In this article we’ll show you how to use mind maps for essay writing. Mind maps can not only make this often dreadful task a whole lot easier, but also save you a huge amount of time. If you want to learn how this simple yet effective technique works, just follow the steps as outlined below.
What Is a Mind Map?
A mind map is a diagram that displays information visually. You can create mind maps using pen and paper, or you can use an online mind mapping tool such as MindMeister. Whatever you use, the rules for creating a mind map are simple:
1) Write the subject in the center of your paper / canvas.
2) Draw branches that point away from the center. Each branch symbolizes one thought or idea related to the subject. Use meaningful keywords to write these ideas onto the branches.
3) From each branch more ideas can branch off.
4) Use colors, icons and images whenever possible. These function as mental triggers and can help spark new ideas in you, which is important during brainstorming sessions.
Now that you know how to create a basic mind map, let’s go over how you can use mind maps for essay writing.
Step 1: Using a Mind Map to Find a Good Topic for Your Essay
If you have the opportunity to choose the topic for your paper yourself, try to find one that’s been covered by other researchers before, but still gives you a chance to come up with new findings and conclusions. If you choose a topic that has already been explored in depth by a gazillion other researchers, you might be hard pressed to develop a unique perspective.
Ideally, the topic should be something you are also personally interested in, or at least something you can relate to in some way. This will make the whole task of writing your essay a little less dreadful. The best way to find such a topic is a brainstorming session.
How to brainstorm topic ideas in a mind map
Create a new mind map and simply write “My Essay” or “My Paper” in the center of the map. Now, start adding ideas around the center. These can be things your professor suggested, related subjects you discussed in class, or anything else relevant to get you started.
Next, note down your own areas of interest and see where they intersect with the former. Once you have a few good ideas for the subject of your paper, you can start weighing them against each other, noting down pros and cons. Eliminate topics until you’re left with only one. This will be the topic of your paper.
In the example below, the only requirement that had been given was to write a paper about literature from the English Renaissance. You’ll see various famous writers of this time mentioned in the map, as well as various aspects of their work that could be examined in a paper, such as the symbolism, dramatic conflicts or themes.

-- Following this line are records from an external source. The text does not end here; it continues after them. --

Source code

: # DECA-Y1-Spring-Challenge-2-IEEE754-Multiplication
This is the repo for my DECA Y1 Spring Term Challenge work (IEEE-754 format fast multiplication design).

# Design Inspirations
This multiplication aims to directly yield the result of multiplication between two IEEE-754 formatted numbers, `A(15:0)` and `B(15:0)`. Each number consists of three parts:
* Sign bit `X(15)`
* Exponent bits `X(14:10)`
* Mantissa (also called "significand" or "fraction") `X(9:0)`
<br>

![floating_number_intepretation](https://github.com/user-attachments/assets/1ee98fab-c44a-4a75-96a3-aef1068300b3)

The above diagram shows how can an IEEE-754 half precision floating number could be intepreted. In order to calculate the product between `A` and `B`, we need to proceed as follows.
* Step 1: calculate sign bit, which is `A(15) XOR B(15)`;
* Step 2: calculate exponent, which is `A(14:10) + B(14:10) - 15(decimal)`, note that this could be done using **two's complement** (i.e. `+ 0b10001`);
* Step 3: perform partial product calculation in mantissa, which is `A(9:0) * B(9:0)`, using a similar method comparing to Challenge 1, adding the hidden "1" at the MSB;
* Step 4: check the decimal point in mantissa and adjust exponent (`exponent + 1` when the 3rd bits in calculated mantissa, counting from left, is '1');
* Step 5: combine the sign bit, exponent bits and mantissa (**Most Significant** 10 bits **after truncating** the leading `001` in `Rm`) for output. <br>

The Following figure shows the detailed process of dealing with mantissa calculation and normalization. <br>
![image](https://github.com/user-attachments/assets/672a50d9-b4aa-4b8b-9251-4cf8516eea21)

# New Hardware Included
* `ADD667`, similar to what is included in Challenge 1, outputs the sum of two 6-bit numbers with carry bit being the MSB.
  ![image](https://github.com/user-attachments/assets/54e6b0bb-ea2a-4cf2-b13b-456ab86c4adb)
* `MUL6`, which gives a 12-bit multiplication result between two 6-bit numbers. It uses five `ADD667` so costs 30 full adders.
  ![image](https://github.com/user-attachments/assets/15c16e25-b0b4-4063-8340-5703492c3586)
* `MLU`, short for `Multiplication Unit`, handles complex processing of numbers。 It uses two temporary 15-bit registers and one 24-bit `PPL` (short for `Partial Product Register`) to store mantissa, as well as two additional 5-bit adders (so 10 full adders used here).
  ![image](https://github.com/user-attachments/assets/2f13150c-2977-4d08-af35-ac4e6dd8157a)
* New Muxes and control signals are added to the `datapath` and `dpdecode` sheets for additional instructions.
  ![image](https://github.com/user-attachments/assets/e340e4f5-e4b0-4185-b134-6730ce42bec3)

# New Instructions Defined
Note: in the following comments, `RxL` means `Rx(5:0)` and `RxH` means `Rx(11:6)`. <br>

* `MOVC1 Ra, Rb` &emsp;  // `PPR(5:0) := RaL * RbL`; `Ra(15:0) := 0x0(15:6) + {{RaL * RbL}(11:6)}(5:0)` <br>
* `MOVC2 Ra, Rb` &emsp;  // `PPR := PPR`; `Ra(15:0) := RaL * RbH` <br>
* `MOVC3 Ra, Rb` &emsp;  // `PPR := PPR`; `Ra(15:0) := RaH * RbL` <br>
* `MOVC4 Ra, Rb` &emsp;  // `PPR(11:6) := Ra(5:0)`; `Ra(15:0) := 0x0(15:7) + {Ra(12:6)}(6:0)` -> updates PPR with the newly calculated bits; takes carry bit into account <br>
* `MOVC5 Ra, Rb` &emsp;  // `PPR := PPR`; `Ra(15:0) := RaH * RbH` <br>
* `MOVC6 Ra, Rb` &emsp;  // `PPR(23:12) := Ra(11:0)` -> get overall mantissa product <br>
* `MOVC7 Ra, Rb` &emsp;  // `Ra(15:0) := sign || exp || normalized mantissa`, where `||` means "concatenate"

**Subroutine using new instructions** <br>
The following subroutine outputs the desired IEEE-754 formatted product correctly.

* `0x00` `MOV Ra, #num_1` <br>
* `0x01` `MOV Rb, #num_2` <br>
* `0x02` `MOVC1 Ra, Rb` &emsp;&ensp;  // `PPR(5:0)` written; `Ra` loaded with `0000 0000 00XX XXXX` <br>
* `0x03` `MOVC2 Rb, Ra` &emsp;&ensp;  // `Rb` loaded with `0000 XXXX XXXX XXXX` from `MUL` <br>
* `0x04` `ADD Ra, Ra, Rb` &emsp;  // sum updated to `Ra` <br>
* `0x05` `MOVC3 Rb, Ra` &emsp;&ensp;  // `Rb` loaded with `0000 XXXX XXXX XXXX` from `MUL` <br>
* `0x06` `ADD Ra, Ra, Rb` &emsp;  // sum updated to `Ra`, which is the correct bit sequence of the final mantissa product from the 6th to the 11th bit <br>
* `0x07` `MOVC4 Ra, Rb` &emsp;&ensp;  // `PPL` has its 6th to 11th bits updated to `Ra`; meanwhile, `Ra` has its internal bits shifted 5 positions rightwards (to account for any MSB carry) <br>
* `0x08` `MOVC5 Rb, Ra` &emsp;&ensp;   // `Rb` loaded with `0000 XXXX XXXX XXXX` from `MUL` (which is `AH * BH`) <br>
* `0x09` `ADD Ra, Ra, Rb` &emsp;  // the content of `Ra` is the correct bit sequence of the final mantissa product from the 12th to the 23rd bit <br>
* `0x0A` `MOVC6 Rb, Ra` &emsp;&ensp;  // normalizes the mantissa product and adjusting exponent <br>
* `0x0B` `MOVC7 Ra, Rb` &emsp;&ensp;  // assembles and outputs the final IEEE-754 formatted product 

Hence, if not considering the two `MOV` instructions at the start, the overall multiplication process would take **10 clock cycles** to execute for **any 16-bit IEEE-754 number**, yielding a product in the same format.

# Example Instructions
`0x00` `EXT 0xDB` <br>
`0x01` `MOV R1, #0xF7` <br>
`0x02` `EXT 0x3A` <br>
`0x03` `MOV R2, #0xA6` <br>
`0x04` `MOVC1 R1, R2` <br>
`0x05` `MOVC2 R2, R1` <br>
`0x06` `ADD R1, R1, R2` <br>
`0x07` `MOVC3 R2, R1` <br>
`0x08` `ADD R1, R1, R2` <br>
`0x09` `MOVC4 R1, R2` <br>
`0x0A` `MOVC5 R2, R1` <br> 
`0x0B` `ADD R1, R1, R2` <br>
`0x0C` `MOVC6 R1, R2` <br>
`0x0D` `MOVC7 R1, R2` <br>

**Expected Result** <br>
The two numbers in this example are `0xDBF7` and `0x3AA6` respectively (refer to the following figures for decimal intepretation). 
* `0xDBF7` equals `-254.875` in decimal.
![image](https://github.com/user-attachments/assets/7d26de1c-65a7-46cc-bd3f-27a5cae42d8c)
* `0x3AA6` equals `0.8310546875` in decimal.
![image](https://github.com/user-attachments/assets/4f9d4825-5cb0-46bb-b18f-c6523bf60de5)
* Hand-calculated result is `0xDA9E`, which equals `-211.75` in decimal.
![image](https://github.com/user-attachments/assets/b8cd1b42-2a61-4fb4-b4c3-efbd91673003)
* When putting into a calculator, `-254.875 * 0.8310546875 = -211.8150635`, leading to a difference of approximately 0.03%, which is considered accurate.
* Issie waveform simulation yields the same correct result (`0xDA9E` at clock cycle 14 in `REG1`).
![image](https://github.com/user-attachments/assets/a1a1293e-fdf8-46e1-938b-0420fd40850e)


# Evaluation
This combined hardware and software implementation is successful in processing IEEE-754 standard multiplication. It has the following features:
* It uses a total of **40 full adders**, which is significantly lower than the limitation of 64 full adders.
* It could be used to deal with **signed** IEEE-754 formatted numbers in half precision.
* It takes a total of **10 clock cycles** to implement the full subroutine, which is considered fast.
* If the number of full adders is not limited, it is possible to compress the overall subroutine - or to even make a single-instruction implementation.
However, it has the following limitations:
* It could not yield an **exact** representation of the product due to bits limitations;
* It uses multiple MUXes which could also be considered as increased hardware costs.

Step 2: Start the Research Process
While working through both primary and secondary sources, it’s quite easy to get confused about the numerous arguments and counterarguments. Many students get frustrated and waste a lot of time just trying to figure out how to make all the different pieces of information fit together into a coherent text.
What you need, therefore, is a system to collect and structure all this information in one central place, so you can easily review the materials while you write.
How to collect research in a mind map
Create a new mind map for each source (book, article, essay) you read and take notes in this mind map while you work through the text. Alternatively, you can use one single map where you list all your sources and create child topics for every page/paragraph/quote you want to use in your paper.
In the map below, you’ll see that – based on our initial brainstorming session – we chose ‘Love in Romeo and Juliet’ as the topic of our paper. For our research map, we wrote this topic in the center and created individual branches for each source we read. Next to the book title, we noted down the topics covered in the source, its central question as well as important passages that we thought we might want to quote in our essay.
Here are some practical tips to set you up for success:
- Use colors, arrows and icons to indicate connections between the arguments and quotes.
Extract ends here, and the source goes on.